- **Aim of the task**
Copy out all the data, word for word.
========
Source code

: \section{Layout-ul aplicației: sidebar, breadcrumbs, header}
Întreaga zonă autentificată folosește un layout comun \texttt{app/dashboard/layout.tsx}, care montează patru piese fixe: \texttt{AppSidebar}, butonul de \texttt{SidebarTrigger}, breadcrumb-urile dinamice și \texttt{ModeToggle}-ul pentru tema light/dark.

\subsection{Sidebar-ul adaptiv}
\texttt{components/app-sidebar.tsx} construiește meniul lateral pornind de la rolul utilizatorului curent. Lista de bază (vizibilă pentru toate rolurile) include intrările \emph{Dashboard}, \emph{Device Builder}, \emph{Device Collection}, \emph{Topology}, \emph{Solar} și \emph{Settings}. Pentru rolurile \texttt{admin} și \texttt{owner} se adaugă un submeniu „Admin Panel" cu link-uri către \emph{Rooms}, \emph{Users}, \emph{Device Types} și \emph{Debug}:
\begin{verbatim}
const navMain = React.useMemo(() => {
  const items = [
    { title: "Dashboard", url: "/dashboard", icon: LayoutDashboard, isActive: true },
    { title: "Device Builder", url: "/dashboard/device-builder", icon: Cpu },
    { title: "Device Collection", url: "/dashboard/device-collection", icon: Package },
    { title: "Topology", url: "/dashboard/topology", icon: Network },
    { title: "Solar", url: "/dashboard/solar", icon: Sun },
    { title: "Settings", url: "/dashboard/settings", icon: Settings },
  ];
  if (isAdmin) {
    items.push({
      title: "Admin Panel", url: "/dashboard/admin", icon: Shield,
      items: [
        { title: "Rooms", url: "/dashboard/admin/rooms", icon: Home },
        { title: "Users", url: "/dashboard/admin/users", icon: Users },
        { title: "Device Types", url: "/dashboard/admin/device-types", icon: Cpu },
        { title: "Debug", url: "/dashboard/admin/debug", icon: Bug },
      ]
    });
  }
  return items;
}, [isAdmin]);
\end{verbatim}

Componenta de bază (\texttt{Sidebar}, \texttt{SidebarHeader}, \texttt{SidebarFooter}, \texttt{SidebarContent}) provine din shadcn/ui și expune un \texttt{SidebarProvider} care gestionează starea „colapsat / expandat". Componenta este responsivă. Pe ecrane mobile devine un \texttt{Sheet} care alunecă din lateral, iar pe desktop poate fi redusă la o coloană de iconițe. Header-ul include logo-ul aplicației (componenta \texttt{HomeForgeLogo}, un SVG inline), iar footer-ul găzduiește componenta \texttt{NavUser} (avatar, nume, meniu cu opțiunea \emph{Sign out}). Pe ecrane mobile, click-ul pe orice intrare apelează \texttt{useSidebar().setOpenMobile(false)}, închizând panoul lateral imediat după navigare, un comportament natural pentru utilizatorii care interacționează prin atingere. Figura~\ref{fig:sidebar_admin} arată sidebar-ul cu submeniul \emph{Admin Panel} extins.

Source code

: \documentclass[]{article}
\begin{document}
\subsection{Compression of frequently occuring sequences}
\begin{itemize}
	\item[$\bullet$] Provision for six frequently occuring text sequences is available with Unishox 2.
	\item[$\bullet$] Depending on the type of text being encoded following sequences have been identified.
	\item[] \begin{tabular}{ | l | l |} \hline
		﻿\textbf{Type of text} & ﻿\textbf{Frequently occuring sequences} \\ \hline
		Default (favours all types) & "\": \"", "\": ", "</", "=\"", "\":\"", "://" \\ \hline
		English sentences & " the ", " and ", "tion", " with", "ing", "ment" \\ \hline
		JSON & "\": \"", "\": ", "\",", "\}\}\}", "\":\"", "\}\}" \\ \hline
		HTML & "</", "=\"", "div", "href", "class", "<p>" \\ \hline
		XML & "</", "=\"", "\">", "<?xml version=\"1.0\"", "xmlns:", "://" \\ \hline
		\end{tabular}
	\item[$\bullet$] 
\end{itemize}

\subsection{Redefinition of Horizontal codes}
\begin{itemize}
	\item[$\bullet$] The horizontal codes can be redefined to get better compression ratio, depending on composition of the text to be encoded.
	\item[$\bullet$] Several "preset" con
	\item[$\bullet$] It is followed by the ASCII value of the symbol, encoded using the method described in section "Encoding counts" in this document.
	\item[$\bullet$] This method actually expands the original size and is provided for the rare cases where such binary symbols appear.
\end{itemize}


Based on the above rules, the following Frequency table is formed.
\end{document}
========
- **Written solution**
Source code

: \section{Layout-ul aplicației: sidebar, breadcrumbs, header}
Întreaga zonă autentificată folosește un layout comun \texttt{app/dashboard/layout.tsx}, care montează patru piese fixe: \texttt{AppSidebar}, butonul de \texttt{SidebarTrigger}, breadcrumb-urile dinamice și \texttt{ModeToggle}-ul pentru tema light/dark.

\subsection{Sidebar-ul adaptiv}
\texttt{components/app-sidebar.tsx} construiește meniul lateral pornind de la rolul utilizatorului curent. Lista de bază (vizibilă pentru toate rolurile) include intrările \emph{Dashboard}, \emph{Device Builder}, \emph{Device Collection}, \emph{Topology}, \emph{Solar} și \emph{Settings}. Pentru rolurile \texttt{admin} și \texttt{owner} se adaugă un submeniu „Admin Panel" cu link-uri către \emph{Rooms}, \emph{Users}, \emph{Device Types} și \emph{Debug}:
\begin{verbatim}
const navMain = React.useMemo(() => {
  const items = [
    { title: "Dashboard", url: "/dashboard", icon: LayoutDashboard, isActive: true },
    { title: "Device Builder", url: "/dashboard/device-builder", icon: Cpu },
    { title: "Device Collection", url: "/dashboard/device-collection", icon: Package },
    { title: "Topology", url: "/dashboard/topology", icon: Network },
    { title: "Solar", url: "/dashboard/solar", icon: Sun },
    { title: "Settings", url: "/dashboard/settings", icon: Settings },
  ];
  if (isAdmin) {
    items.push({
      title: "Admin Panel", url: "/dashboard/admin", icon: Shield,
      items: [
        { title: "Rooms", url: "/dashboard/admin/rooms", icon: Home },
        { title: "Users", url: "/dashboard/admin/users", icon: Users },
        { title: "Device Types", url: "/dashboard/admin/device-types", icon: Cpu },
        { title: "Debug", url: "/dashboard/admin/debug", icon: Bug },
      ]
    });
  }
  return items;
}, [isAdmin]);
\end{verbatim}

Componenta de bază (\texttt{Sidebar}, \texttt{SidebarHeader}, \texttt{SidebarFooter}, \texttt{SidebarContent}) provine din shadcn/ui și expune un \texttt{SidebarProvider} care gestionează starea „colapsat / expandat". Componenta este responsivă. Pe ecrane mobile devine un \texttt{Sheet} care alunecă din lateral, iar pe desktop poate fi redusă la o coloană de iconițe. Header-ul include logo-ul aplicației (componenta \texttt{HomeForgeLogo}, un SVG inline), iar footer-ul găzduiește componenta \texttt{NavUser} (avatar, nume, meniu cu opțiunea \emph{Sign out}). Pe ecrane mobile, click-ul pe orice intrare apelează \texttt{useSidebar().setOpenMobile(false)}, închizând panoul lateral imediat după navigare, un comportament natural pentru utilizatorii care interacționează prin atingere. Figura~\ref{fig:sidebar_admin} arată sidebar-ul cu submeniul \emph{Admin Panel} extins.

Source code

: \documentclass[]{article}
\begin{document}
\subsection{Compression of frequently occuring sequences}
\begin{itemize}
	\item[$\bullet$] Provision for six frequently occuring text sequences is available with Unishox 2.
	\item[$\bullet$] Depending on the type of text being encoded following sequences have been identified.
	\item[] \begin{tabular}{ | l | l |} \hline
		﻿\textbf{Type of text} & ﻿\textbf{Frequently occuring sequences} \\ \hline
		Default (favours all types) & "\": \"", "\": ", "</", "=\"", "\":\"", "://" \\ \hline
		English sentences & " the ", " and ", "tion", " with", "ing", "ment" \\ \hline
		JSON & "\": \"", "\": ", "\",", "\}\}\}", "\":\"", "\}\}" \\ \hline
		HTML & "</", "=\"", "div", "href", "class", "<p>" \\ \hline
		XML & "</", "=\"", "\">", "<?xml version=\"1.0\"", "xmlns:", "://" \\ \hline
		\end{tabular}
	\item[$\bullet$] 
\end{itemize}

\subsection{Redefinition of Horizontal codes}
\begin{itemize}
	\item[$\bullet$] The horizontal codes can be redefined to get better compression ratio, depending on composition of the text to be encoded.
	\item[$\bullet$] Several "preset" con
	\item[$\bullet$] It is followed by the ASCII value of the symbol, encoded using the method described in section "Encoding counts" in this document.
	\item[$\bullet$] This method actually expands the original size and is provided for the rare cases where such binary symbols appear.
\end{itemize}


Based on the above rules, the following Frequency table is formed.
\end{document}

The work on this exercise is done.